*Exercise goal*.
Which lines of the data contain the string "tests"? Copy every one of them.

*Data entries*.
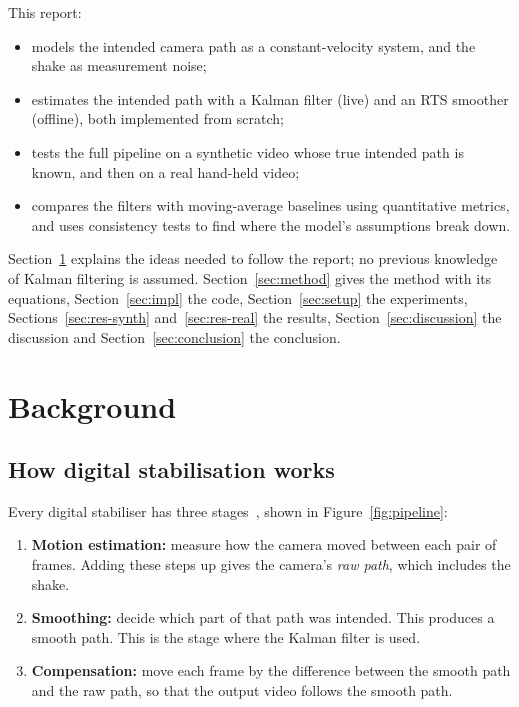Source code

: \documentclass[11pt,a4paper]{article}
\begin{document}
This report:
\begin{itemize}
  \item models the intended camera path as a constant-velocity system, and the shake as
        measurement noise;
  \item estimates the intended path with a Kalman filter (live) and an RTS smoother
        (offline), both implemented from scratch;
  \item tests the full pipeline on a synthetic video whose true intended path is known, and
        then on a real hand-held video;
  \item compares the filters with moving-average baselines using quantitative metrics, and
        uses consistency tests to find where the model's assumptions break down.
\end{itemize}

Section~\ref{sec:background} explains the ideas needed to follow the report; no previous
knowledge of Kalman filtering is assumed. Section~\ref{sec:method} gives the method with its
equations, Section~\ref{sec:impl} the code, Section~\ref{sec:setup} the experiments,
Sections~\ref{sec:res-synth} and~\ref{sec:res-real} the results,
Section~\ref{sec:discussion} the discussion and Section~\ref{sec:conclusion} the conclusion.

\section{Background}\label{sec:background}

\subsection{How digital stabilisation works}
Every digital stabiliser has three stages~\cite{morimoto1998}, shown in
Figure~\ref{fig:pipeline}:
\begin{enumerate}
  \item \textbf{Motion estimation:} measure how the camera moved between each pair of
        frames. Adding these steps up gives the camera's \emph{raw path}, which includes the
        shake.
  \item \textbf{Smoothing:} decide which part of that path was intended. This produces a
        smooth path. This is the stage where the Kalman filter is used.
  \item \textbf{Compensation:} move each frame by the difference between the smooth path and
        the raw path, so that the output video follows the smooth path.
\end{enumerate}
\end{document}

*Your solution*.
  \item tests the full pipeline on a synthetic video whose true intended path is known, and
        uses consistency tests to find where the model's assumptions break down.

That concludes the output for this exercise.